|
Clinton gezisinin perde arkası
Bill Clintonun çok işlevli Avrupa seyahatinin bilançosu tahmin edildiğinin de gerisinde kaldı. Bu ziyaretin tanımlanması konusunda başvurulan dolambaçlı tarifler bile kendi başına ciddi bir sıkıntının ifadesi oldular. Sözkonusu seyahate önce bir elveda ziyareti denildi, ardından Putinle bir ilk temas sayıldı, arasıra ABD/Rusya zirvesi olarak tanıtıldı vs... Yani hem önemli hem önemsiz gösterilmeye çalışıldı.
Sonuçta biçim ne olursa olsun, bu gezinin esasına ilişkin olarak iki noktayı hatırlatmak durumundayız.
Birincisi, bir ABD başkanının birçok Avrupa ülkesini ve özellikle de Rusyayı kapsayan gezisinin sıradan bir nezaket ziyareti düzeyine indirgenemeyeceği açıktır. İkincisi, bu gezi sırasında işlenmeye, tartışılmaya ve hatta önden pazarlığı yapılmaya çalışılan konudur. ABDnin geliştirmek istediği nükleer savunma kalkan projesi Bill Clintonun baştan itibaren tüm muhataplarıyla temaslarının ana konusunu oluşturdu. Demek oluyor ki, nezaket görüşmesi kılıfı altında ve üstelik pek fazla seremoniye girilmeden, güvenlik ve silahlanma gibi son derece ciddi bir sorun gezinin esas konusudur.
Gezinin çerçevesi ve esas amacı bu şekilde belirlendikten sonra, doğal olarak çok boyutlu değerlendirme gerekiyor. Ancak biz burada birkaç gözlemde bulunmakla yetineceğiz.
ABD emperyalizminin kendisini bir nükleer savunma kalkanı arkasına mevzileyecek kadar can alıcı bir savunma ihtiyacı nerden geliyor?
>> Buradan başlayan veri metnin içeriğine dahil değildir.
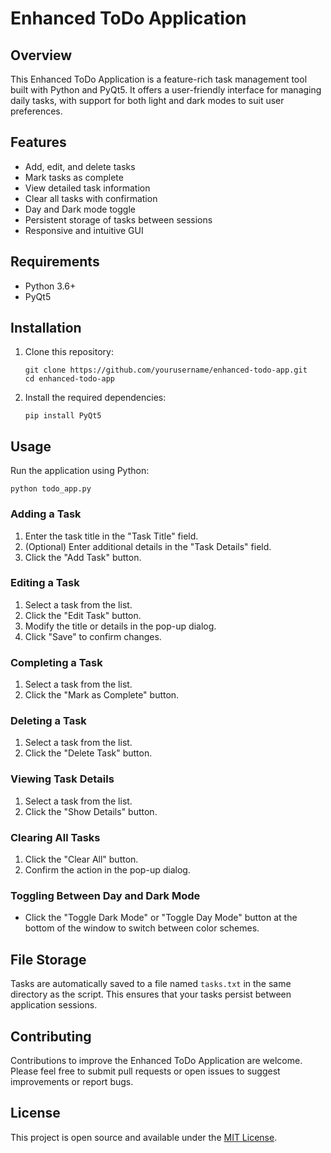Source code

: # Enhanced ToDo Application

## Overview

This Enhanced ToDo Application is a feature-rich task management tool built with Python and PyQt5. It offers a user-friendly interface for managing daily tasks, with support for both light and dark modes to suit user preferences.

## Features

- Add, edit, and delete tasks
- Mark tasks as complete
- View detailed task information
- Clear all tasks with confirmation
- Day and Dark mode toggle
- Persistent storage of tasks between sessions
- Responsive and intuitive GUI

## Requirements

- Python 3.6+
- PyQt5

## Installation

1. Clone this repository:
   ```
   git clone https://github.com/yourusername/enhanced-todo-app.git
   cd enhanced-todo-app
   ```

2. Install the required dependencies:
   ```
   pip install PyQt5
   ```

## Usage

Run the application using Python:

```
python todo_app.py
```

### Adding a Task
1. Enter the task title in the "Task Title" field.
2. (Optional) Enter additional details in the "Task Details" field.
3. Click the "Add Task" button.

### Editing a Task
1. Select a task from the list.
2. Click the "Edit Task" button.
3. Modify the title or details in the pop-up dialog.
4. Click "Save" to confirm changes.

### Completing a Task
1. Select a task from the list.
2. Click the "Mark as Complete" button.

### Deleting a Task
1. Select a task from the list.
2. Click the "Delete Task" button.

### Viewing Task Details
1. Select a task from the list.
2. Click the "Show Details" button.

### Clearing All Tasks
1. Click the "Clear All" button.
2. Confirm the action in the pop-up dialog.

### Toggling Between Day and Dark Mode
- Click the "Toggle Dark Mode" or "Toggle Day Mode" button at the bottom of the window to switch between color schemes.

## File Storage

Tasks are automatically saved to a file named `tasks.txt` in the same directory as the script. This ensures that your tasks persist between application sessions.

## Contributing

Contributions to improve the Enhanced ToDo Application are welcome. Please feel free to submit pull requests or open issues to suggest improvements or report bugs.

## License

This project is open source and available under the [MIT License](LICENSE).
Bill Clintonun ifade ettiği iddialara bakıldığında, ABDnin hemen olmasa bile çok yakın bir gelecekte İran, Libya, Kuzey Kore, Irak gibi terörist olarak anılan devletler tarafından nükleer başlıklı kıtalararası füzelerle vurulma ihtimali var. ABD sorumlularının oluşturdukları bu düşman listesine göz atıldığında, bir eksiklik ve ciddiyetsizlik hemen farkediliyor. 7 Ağustos 98 günü Kenya ve Tanzanya başkentlerindeki ABD elçiliklerine karşı düzenlenen bombalı suikastların beyni olduğu iddia edilen Usama Bin Laden listede yer almıyor. Oysa bu adam yüzünden Afganistan ve Sudan füze yağmuruna tutulmuş, Hartumun biricik ilaç fabrikası toptan imha edilmişti. Son dönemde nerede bir taş kaldırılırsa, altında mutlaka Usama Bin Ladenin çıktığı iddia edilmektedir. Amansız bir hastalığa yakalandığı söylenen Usama Bin Laden tarifi zor bir sefaletin hüküm sürdüğü Afganistanda, muhtemelen tam bir teknik donanımı olan bir mağarada, internet aracılığı ile, Filipinlerin Jolo adasındaki rehine eylemini idare ediyor; Ortadoğudaki, Afrika kıtasının sayısız ülkesinde irtica örgütlerini yönlendiriyor; Çeçenistandaki savaşın kadro eğitimi, silah ve dolar ihtiyacını karşılıyor, vs... Kısacası bir devletten beter. Sorun açık ve ABDnin ileri sürdüğü nükleer donanımlı potansiyel düşman listesi üzerinde daha fazla durmak gereksiz.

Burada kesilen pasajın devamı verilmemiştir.